9. You may feel the need to be a self-starter
When you’re sitting next to someone in an office, asking for help often requires little more than turning and saying something like, ‘Hey, do you have a second?’ But when you’re remote, that question has to come in a documented, written format to a person who could be deep in the middle of something. (Sure, you might be able to check their calendar for meetings, but you can’t gauge a person’s working vibe when they’re not in your presence.)
“I found that I had to be more comfortable taking initiative and messaging someone for help, or even asking someone to just hop on a call if I found that we were going back and forth on a thread,” says Kristen Resman, operations lead at Parsley Health.
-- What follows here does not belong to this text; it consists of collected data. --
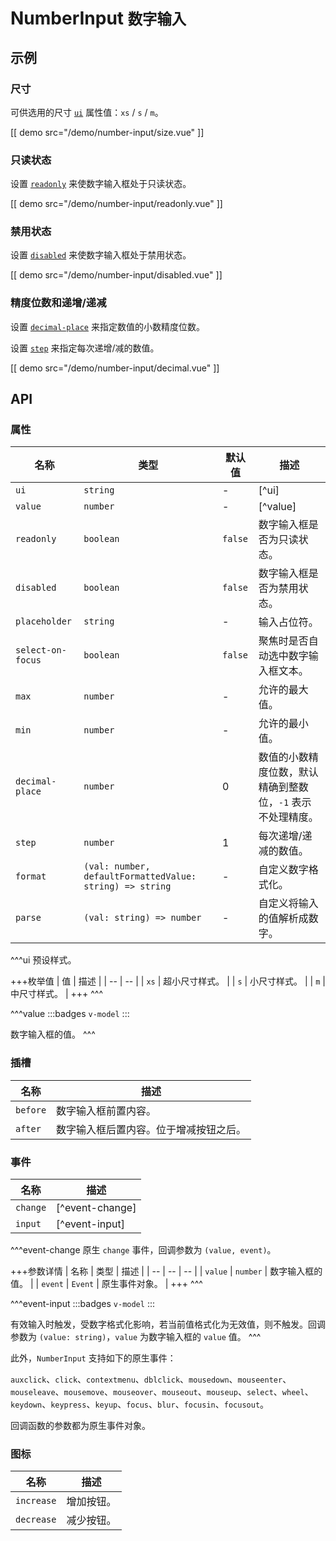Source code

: # NumberInput <small>数字输入</small>

## 示例

### 尺寸

可供选用的尺寸 [`ui`](#props-ui) 属性值：`xs` / `s` / `m`。

[[ demo src="/demo/number-input/size.vue" ]]

### 只读状态

设置 [`readonly`](#props-readonly) 来使数字输入框处于只读状态。

[[ demo src="/demo/number-input/readonly.vue" ]]

### 禁用状态

设置 [`disabled`](#props-disabled) 来使数字输入框处于禁用状态。

[[ demo src="/demo/number-input/disabled.vue" ]]

### 精度位数和递增/递减

设置 [`decimal-place`](#props-decimal-place) 来指定数值的小数精度位数。

设置 [`step`](#props-step) 来指定每次递增/减的数值。

[[ demo src="/demo/number-input/decimal.vue" ]]

## API

### 属性

| 名称 | 类型 | 默认值 | 描述 |
| -- | -- | -- | -- |
| ``ui`` | `string` | - | [^ui] |
| ``value`` | `number` | - | [^value] |
| ``readonly`` | `boolean` | `false` | 数字输入框是否为只读状态。 |
| ``disabled`` | `boolean` | `false` | 数字输入框是否为禁用状态。 |
| ``placeholder`` | `string` | - | 输入占位符。 |
| ``select-on-focus`` | `boolean` | `false` | 聚焦时是否自动选中数字输入框文本。 |
| ``max`` | `number` | - | 允许的最大值。 |
| ``min`` | `number` | - | 允许的最小值。 |
| ``decimal-place`` | `number` | 0 | 数值的小数精度位数，默认精确到整数位，`-1` 表示不处理精度。 |
| ``step`` | `number` | 1 | 每次递增/递减的数值。 |
| ``format`` | `(val: number, defaultFormattedValue: string) => string` | - | 自定义数字格式化。 |
| ``parse`` | `(val: string) => number` | - | 自定义将输入的值解析成数字。 |

^^^ui
预设样式。

+++枚举值
| 值 | 描述 |
| -- | -- |
| `xs` | 超小尺寸样式。 |
| `s` | 小尺寸样式。 |
| `m` | 中尺寸样式。 |
+++
^^^

^^^value
:::badges
`v-model`
:::

数字输入框的值。
^^^

### 插槽

| 名称 | 描述 |
| -- | -- |
| ``before`` | 数字输入框前置内容。 |
| ``after`` | 数字输入框后置内容。位于增减按钮之后。 |

### 事件

| 名称 | 描述 |
| -- | -- |
| ``change`` | [^event-change] |
| ``input`` | [^event-input] |

^^^event-change
原生 `change` 事件，回调参数为 `(value, event)`。

+++参数详情
| 名称 | 类型 | 描述 |
| -- | -- | -- |
| `value` | `number` | 数字输入框的值。 |
| `event` | `Event` | 原生事件对象。 |
+++
^^^

^^^event-input
:::badges
`v-model`
:::

有效输入时触发，受数字格式化影响，若当前值格式化为无效值，则不触发。回调参数为 `(value: string)`，`value` 为数字输入框的 `value` 值。
^^^

此外，`NumberInput` 支持如下的原生事件：

`auxclick`、`click`、`contextmenu`、`dblclick`、`mousedown`、`mouseenter`、`mouseleave`、`mousemove`、`mouseover`、`mouseout`、`mouseup`、`select`、`wheel`、`keydown`、`keypress`、`keyup`、`focus`、`blur`、`focusin`、`focusout`。

回调函数的参数都为原生事件对象。

### 图标

| 名称 | 描述 |
| -- | -- |
| ``increase`` | 增加按钮。 |
| ``decrease`` | 减少按钮。 |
Because the kinds of conversations that happen with in-office onboarding also tend to answer multiple questions at once, you can recreate some semblance of that by grouping questions that arise during remote onboarding into one message or saving them for one meeting that you have with a coworker who can answer them, rather than firing them off throughout the day, suggests Salemi.
10. Virtual events could become your lifeline to company culture
It's very possible that the novelty of a Zoom trivia night or happy hour has long worn off by this stage in the pandemic—but when you’re starting a new job remotely, those virtual events remain an essential part of getting and feeling integrated. “My company has a team for planning work events that I was on this past year with a few other new staff members, and we hosted a holiday happy hour, a Valentine’s Day party, and even this event we called 'COVID Chronicles,' where we just talked and commiserated and shared what we were doing to make pandemic life more bearable,” says Ross.
It might feel like an extra obligation to pencil such programs into your calendar, but Salemi recommends going to as many as you can—especially if they're during work hours. "Taking part in non-work activities is an easy way to quickly feel more a part of the group," she says. And the more connected or integrated you are, the more comfortable you'll feel speaking up, sharing an opinion, or reaching out to your coworkers for support—work-wise or otherwise.